If Jones were to win reelection this fall it would dramatically ease Democrats’ pathway back to the majority. If Jones loses, they need to pick up at least four seats elsewhere.
The Democratic Senatorial Campaign Committee’s primary job is to defend incumbent senators. And Senate Majority PAC is aligned with Sen. Chuck Schumer (D-N.Y.), the Democratic leader. So it’s notable that, as of May, neither has fully committed to Jones’s uphill race.
But Republicans say Democrats won’t throw money into a race they can’t win and are confident they will romp over Jones in Alabama, where Trump won 62 percent of the vote in 2016. Public polling for the general election is scarce, but the GOP sees the race as something of a lay-up.
Jesse Hunt, a spokesman for the National Republican Senatorial Committee, said that "Doug Jones has been abandoned because even national Democrats want no part of this suicide mission."
Jones’s seat is the “one pick-up we figured we were going to get,” said Sen. Mike Braun (R-Ind.), who beat an incumbent in 2018. “You’re going to invest where you think there’s a marginal return on investment. [Democrats will] do polling that sees if it’s worth investing. He’s in a precarious spot.”
Sen. Patty Murray (D-Wash.), the No. 3 Democratic leader and a former DSCC chairman, said the party is “not at all” contemplating bailing on Alabama and that Jones’s focus on health care gives him a path to reelection.
Lauren Passalacqua, a spokeswoman for the DSCC, said the party feels good about Jones’s chances and his “independent record” but declined to discuss potential financial commitments.
“While Republicans find themselves in yet another bruising runoff, Doug Jones consistently outraised the entire field and has the resource advantage to organize, turn out and communicate with voters — which is exactly how he won two years ago,” she said.
It would be almost unthinkable for Democrats to totally abandon Jones, given that the DSCC and Senate Majority PAC together sank nearly $12 million into Arkansas and $7 million into Louisiana in 2014 and nearly $6 million into North Dakota last cycle to protect incumbents who all lost by double digits.
Yet in their initial 2018 reservations, the two Democratic groups booked ads for every incumbent who ended up in competitive elections. This year Democrats also haven’t yet reserved money for Sen. Gary Peters (D-Mich.), their only other incumbent who also faces a potentially close reelection race.
Rachel Irwin, a spokeswoman for Senate Majority PAC, said Jones is a “strong incumbent” and his cash advantage will let him “compete and share his story.”
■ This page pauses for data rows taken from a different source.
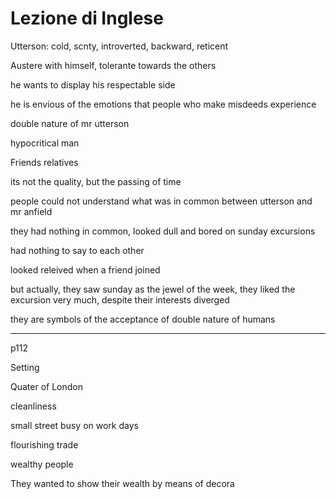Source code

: # Lezione di Inglese

Utterson: cold, scnty, introverted, backward, reticent

Austere with himself, tolerante towards the others

he wants to display his respectable side


he is envious of the emotions that people who make misdeeds experience


double nature of mr utterson

hypocritical man

Friends relatives

its not the quality, but the passing of time


people could not understand what was in common between utterson and mr anfield


they had nothing in common, looked dull and bored on sunday excursions

had nothing to say to each other

looked releived when a friend joined

but actually, they saw sunday as the jewel of the week, they liked the excursion very much, despite their interests diverged

they are symbols of the acceptance of double nature of humans


--- 

p112

Setting

Quater of London

cleanliness

small street busy on work days

flourishing trade

wealthy people

They wanted to show their wealth by means of decora
<!--stackedit_data:
eyJoaXN0b3J5IjpbLTIwNzc1Njk5MDcsNjE1Mzc0Mjk1LC0yND
M3MTMwNjEsLTEyNjM2OTUyMTZdfQ==
-->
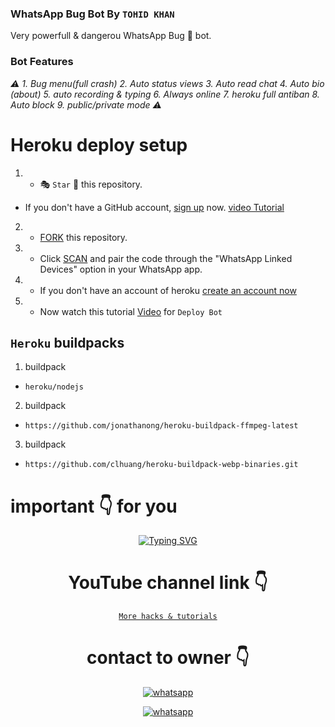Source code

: ### WhatsApp Bug Bot By `TOHID KHAN`
Very powerfull & dangerou WhatsApp Bug 🐛 bot. 
### Bot Features
*⚠️ 1. Bug menu(full crash) 2. Auto status views 3. Auto read chat 4. Auto bio (about) 5. auto recording & typing 6. Always online 7. heroku full antiban 8. Auto block 9. public/private mode ⚠️*


# Heroku deploy setup


   1. - 🎭 `Star` 🌟 this repository.
- If you don't have a GitHub account, [sign up](https://github.com/join) now. [video Tutorial](https://youtube.com/@tohidkhan_6332?si=wS3wGa4e3xZBS9IK)
2.  - [FORK](https://github.com/tohidkhan6332/TECH-GOD-BUG-BOT/fork) this repository.
3.   - Click [SCAN](https://replit.com/@DGXeon/Xeon-PairCode?v=1) and pair the code through the "WhatsApp Linked Devices" option in your WhatsApp app.

4.   - If you don't have an account of heroku [create an account now](https://signup.heroku.com/?utm_source=google&utm_medium=paid_search&utm_campaign=india_heraw&utm_content=general-branded-search-rsa&utm_term=heroku&gad_source=1&gclid=CjwKCAjwg8qzBhAoEiwAWagLrCB1qhEv4Ky_E2Cuq5B0IpFvo719eVtrPnfRrmqiZf0YowEy6susTxoCBAIQAvD_BwE)
5.  - Now watch this tutorial [Video]([youtube.com/@tohidkhan_6332](https://youtube.com/@tohidkhan_6332?si=wS3wGa4e3xZBS9IK)) for `Deploy Bot`



## `Heroku` buildpacks
1. buildpack
-     heroku/nodejs
   
2. buildpack
-     https://github.com/jonathanong/heroku-buildpack-ffmpeg-latest
3. buildpack

-     https://github.com/clhuang/heroku-buildpack-webp-binaries.git





#  important 👇 for you

<div align="center">
<a href="https://www.instagram.com/tohidkhan6332/"><img src="https://readme-typing-svg.demolab.com?font=Ribeye&size=50&pause=1000&color=G0B1&center=true&width=910&height=100&lines=Don't+Forget+To+Subscribe;my+YouTube+Channel;PROGRAM+By+TOHID-KHAN" alt="Typing SVG" /></a>
  
# YouTube channel link 👇 
   [`More hacks & tutorials`](https://youtube.com/@tohidkhan_6332?si=wS3wGa4e3xZBS9IK)

# contact to owner 👇    
<a aria-label="Join our chats" href="https://wa.me/917849917350?text=Hi!! `Tohid khan` Sir, I need Your Help" target="_blank">
    <img alt="whatsapp" src="https://img.shields.io/badge/Owner%20Whatsapp-25D366?style=for-the-badge&logo=whatsapp&logoColor=white" />
</p>
<a aria-label="Join our chats" href="(https://chat.whatsapp.com/FPQYQkbqzqw8XOGdDWoxwu)" target="_blank">
    <img alt="whatsapp" src="[https://img.shields.io/badge/WhatsApp%20Channel-25D366?style=for-the-badge&logo=whatsapp&logoColor=white](https://chat.whatsapp.com/FPQYQkbqzqw8XOGdDWoxwu)" />
</p>

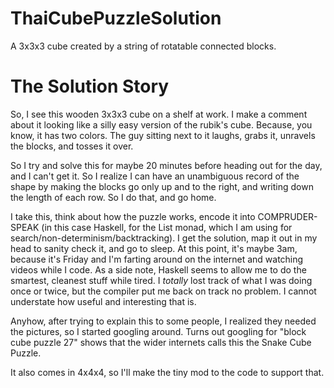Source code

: ThaiCubePuzzleSolution
======================

A 3x3x3 cube created by a string of rotatable connected blocks.

The Solution Story
==================

So, I see this wooden 3x3x3 cube on a shelf at work. I make a comment about it looking like a silly easy version of the rubik's cube. Because, you know, it has two colors. The guy sitting next to it laughs, grabs it, unravels the blocks, and tosses it over. 

So I try and solve this for maybe 20 minutes before heading out for the day, and I can't get it. So I realize I can have an unambiguous record of the shape by making the blocks go only up and to the right, and writing down the length of each row. So I do that, and go home. 

I take this, think about how the puzzle works, encode it into COMPRUDER-SPEAK (in this case Haskell, for the List monad, which I am using for search/non-determinism/backtracking). I get the solution, map it out in my head to sanity check it, and go to sleep. At this point, it's maybe 3am, because it's Friday and I'm farting around on the internet and watching videos while I code. As a side note, Haskell seems to allow me to do the smartest, cleanest stuff while tired. I _totally_ lost track of what I was doing once or twice, but the compiler put me back on track no problem. I cannot understate how useful and interesting that is. 

Anyhow, after trying to explain this to some people, I realized they needed the pictures, so I started googling around. Turns out googling for "block cube puzzle 27" shows that the wider internets calls this the Snake Cube Puzzle. 

It also comes in 4x4x4, so I'll make the tiny mod to the code to support that.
“There’s no doubt that Alabama is a challenging state, but people have a tendency to underestimate Doug Jones at their own peril,” Irwin said.
Republicans have invested early to defend their most endangered senators. The National Republican Senatorial Committee and Senate Leadership Fund, which is aligned with Majority Leader Mitch McConnell (R-Ky.), have put nearly $12 million on the board behind Sen. Cory Gardner in Colorado, a more expensive market than Alabama. Gardner’s path to reelection is a bit easier than Jones, but he is still an underdog as an incumbent.
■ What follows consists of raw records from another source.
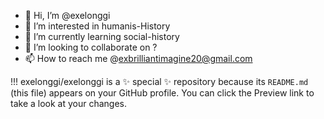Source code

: - 👋 Hi, I’m @exelonggi
- 👀 I’m interested in humanis-History
- 🌱 I’m currently learning social-history
- 💞️ I’m looking to collaborate on ?
- 📫 How to reach me @exbrilliantimagine20@gmail.com

!!!
exelonggi/exelonggi is a ✨ special ✨ repository because its `README.md` (this file) appears on your GitHub profile.
You can click the Preview link to take a look at your changes.
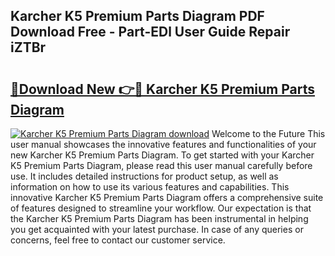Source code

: ## Karcher K5 Premium Parts Diagram PDF Download Free - Part-EDl User Guide Repair iZTBr

# <h2><a href="http://dfilwj.blite.top/?on=Karcher+K5+Premium+Parts+Diagram">🔗Download New 👉🔴 Karcher K5 Premium Parts Diagram</a></h2>

[![Karcher K5 Premium Parts Diagram download](https://i.imgur.com/lujVjoI.png)](http://dfilwj.blite.top/?on=Karcher+K5+Premium+Parts+Diagram)
Welcome to the Future This user manual showcases the innovative features and functionalities of your new Karcher K5 Premium Parts Diagram. To get started with your Karcher K5 Premium Parts Diagram, please read this user manual carefully before use. It includes detailed instructions for product setup, as well as information on how to use its various features and capabilities. This innovative Karcher K5 Premium Parts Diagram offers a comprehensive suite of features designed to streamline your workflow. Our expectation is that the Karcher K5 Premium Parts Diagram has been instrumental in helping you get acquainted with your latest purchase. In case of any queries or concerns, feel free to contact our customer service.

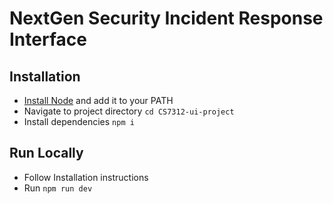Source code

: # NextGen Security Incident Response Interface

## Installation

* [Install Node](https://nodejs.org/en/download) and add it to your PATH
* Navigate to project directory `cd CS7312-ui-project`
* Install dependencies `npm i`

## Run Locally

* Follow Installation instructions
* Run `npm run dev`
Republicans say they haven’t invested in the Alabama race yet because they believe it’s a shoo-in, though they haven’t ruled out spending in the future. And the GOP says Democrats are bailing on Jones, who won a 2017 special election against Roy Moore.
He's "been such a loyal lapdog for Chuck Schumer, we anticipate Democrats can’t completely hang him out to dry. But we’ll be there to back up our Republican nominee and ensure this seat flips back to our column," said Steven Law, president of Senate Leadership Fund.
Moore, who placed a distant fourth in March’s primary, was a flawed general election candidate in 2017 accused of pursuing teenage girls as an adult. But Jones’s win there was nonetheless remarkable and hamstrung the GOP for nearly an entire calendar year by narrowing their majority to 51 seats.
National Democrats invested carefully in that race. The DSCC did not spend independent expenditures on television ads, but helped with staff and ground operations, and spent six figures in coordinated funds. Senate Majority PAC quietly funded a super PAC that spent $4 million in the race, which wasn’t revealed until the eve of the election.
His race is even more important this time around.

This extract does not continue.